Tampoco recomiendo martillear las preguntas clásicas: ¿Por qué precisamente a mí? Tienen tanto sentido este tipo de preguntas como sus contrarias: ¿Por qué no me ha tocado a mí hasta ahora? Para familiarizarnos con tales interrogantes debiéramos pedir prestados algunos conceptos a la metafísica, a la fe. No es el momento. Probablemente tiene más enjundia preguntarse qué puede uno aprender de la nueva situación. Cómo puede resultar menos dañina. 

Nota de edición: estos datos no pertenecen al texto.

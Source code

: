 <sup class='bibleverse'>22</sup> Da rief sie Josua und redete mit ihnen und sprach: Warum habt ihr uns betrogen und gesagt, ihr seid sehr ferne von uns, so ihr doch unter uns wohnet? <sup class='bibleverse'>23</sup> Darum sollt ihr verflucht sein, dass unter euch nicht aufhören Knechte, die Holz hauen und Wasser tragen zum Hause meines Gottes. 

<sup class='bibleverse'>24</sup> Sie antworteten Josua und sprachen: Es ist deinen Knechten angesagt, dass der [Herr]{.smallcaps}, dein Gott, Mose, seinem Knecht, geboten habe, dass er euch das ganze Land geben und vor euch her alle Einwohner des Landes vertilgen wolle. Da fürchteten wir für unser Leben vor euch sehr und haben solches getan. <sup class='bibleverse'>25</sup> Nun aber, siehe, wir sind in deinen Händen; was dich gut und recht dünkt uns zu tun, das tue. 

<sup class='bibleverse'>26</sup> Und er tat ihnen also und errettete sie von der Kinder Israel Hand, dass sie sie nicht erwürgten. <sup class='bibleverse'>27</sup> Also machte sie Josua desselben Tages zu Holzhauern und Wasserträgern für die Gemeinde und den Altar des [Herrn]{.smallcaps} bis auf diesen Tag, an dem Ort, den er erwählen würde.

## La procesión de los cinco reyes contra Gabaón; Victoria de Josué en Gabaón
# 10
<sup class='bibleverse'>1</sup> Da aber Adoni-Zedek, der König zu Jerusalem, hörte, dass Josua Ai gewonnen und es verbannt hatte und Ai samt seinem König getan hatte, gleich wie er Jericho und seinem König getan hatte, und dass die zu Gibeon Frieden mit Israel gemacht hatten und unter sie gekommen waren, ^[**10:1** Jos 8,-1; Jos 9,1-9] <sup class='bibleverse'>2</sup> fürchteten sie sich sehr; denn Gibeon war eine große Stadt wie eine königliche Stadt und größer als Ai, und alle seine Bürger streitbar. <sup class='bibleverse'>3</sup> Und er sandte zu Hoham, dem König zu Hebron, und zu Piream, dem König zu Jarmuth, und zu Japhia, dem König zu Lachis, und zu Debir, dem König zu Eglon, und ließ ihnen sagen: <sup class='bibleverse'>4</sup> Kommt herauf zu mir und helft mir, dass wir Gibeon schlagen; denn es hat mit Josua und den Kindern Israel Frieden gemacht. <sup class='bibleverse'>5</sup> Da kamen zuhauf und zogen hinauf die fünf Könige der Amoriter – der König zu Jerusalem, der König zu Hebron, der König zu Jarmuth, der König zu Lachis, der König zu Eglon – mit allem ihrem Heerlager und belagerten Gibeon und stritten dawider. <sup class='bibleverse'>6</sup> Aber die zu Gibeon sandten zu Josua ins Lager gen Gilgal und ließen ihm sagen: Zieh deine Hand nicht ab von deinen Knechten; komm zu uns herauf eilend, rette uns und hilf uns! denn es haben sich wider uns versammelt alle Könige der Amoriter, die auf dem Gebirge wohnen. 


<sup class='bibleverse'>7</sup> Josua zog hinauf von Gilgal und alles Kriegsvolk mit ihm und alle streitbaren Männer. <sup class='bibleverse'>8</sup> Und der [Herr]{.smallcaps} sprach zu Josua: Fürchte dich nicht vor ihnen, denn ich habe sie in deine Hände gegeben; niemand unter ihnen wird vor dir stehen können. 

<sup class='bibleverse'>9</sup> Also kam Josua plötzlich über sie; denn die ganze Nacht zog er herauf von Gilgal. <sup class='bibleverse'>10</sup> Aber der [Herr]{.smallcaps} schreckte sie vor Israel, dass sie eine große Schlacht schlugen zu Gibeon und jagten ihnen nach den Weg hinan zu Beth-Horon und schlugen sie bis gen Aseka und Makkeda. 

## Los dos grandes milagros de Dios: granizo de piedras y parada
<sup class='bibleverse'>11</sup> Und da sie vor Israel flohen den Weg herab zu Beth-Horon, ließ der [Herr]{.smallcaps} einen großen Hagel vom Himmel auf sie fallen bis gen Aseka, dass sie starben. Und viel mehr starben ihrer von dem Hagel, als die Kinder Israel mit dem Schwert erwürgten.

Ciertamente la enfermedad marca la hora de apoyarse en las personas más cercanas, de mirar al prójimo con ojos más benignos, de sacarle el polvo a los fundamentos más ocultos de la fe. No es Dios, ciertamente, quien nos manda los virus o quien nos reduce las plaquetas de la médula espinal. Somos organismos expuestos a mil peligros ambientales y pagamos el tributo a esta situación. Conviene distinguir entre causas primeras y causas segundas, como bien aconsejaban los escolásticos.

Valorar debidamente la salud

Lo escuchamos frecuentemente: no valoramos la salud cuando la tenemos. Escuché en una ocasión decir que empleamos los primeros cuarenta años para estropearla con toda clase de excesos. Los cuarenta restantes los dedicamos a repararla en lo posible. Suelen decir los mayores que lo que importa es la salud. No es una frase hecha ni una muletilla, sino una gran verdad.

A veces las enfermedades son realmente graves y a uno no le queda más remedio que vivir con y para su enfermedad. Todo lo demás parece desvanecerse y perder su silueta original. Otros sufren dolores muy agudos, pero no caen en la tentación de tomar una postura de rebeldía, no recurren al registro del rencor, no lo hacen pagar a quienes se mueven a su alrededor. 


Estoy con los que, no obstante permanecer tumbados en la cama, no hacen de su situación un imán para atraer la atención, los cuidados, la compasión de quienes les rodean. Mi ideal de enfermo lo fijo en quien padece la enfermedad con entereza, sin necesidad de comentar cada uno de los síntomas, sin pretender ser el que más aguanta, sin actitud de rebelión, ni de envidia rencorosa al observar sanos, ágiles y sonrosados a quienes rodean su cama. 

Acabo con un pensamiento políticamente poco correcto. La enfermedad nos oscurece el horizonte, nos roba energías, nos impide realizar nuestros sueños o simplemente nuestras rutinas. Pienso que ello tiene una utilidad. La de despegarle a uno de sus comodidades y la excesiva confianza en sí mismo. Así, poco a poco, se hará a la idea de que no somos eternos. La fecha de caducidad, cosida en algún fleco invisible de la vida, quizás esté muy cerca.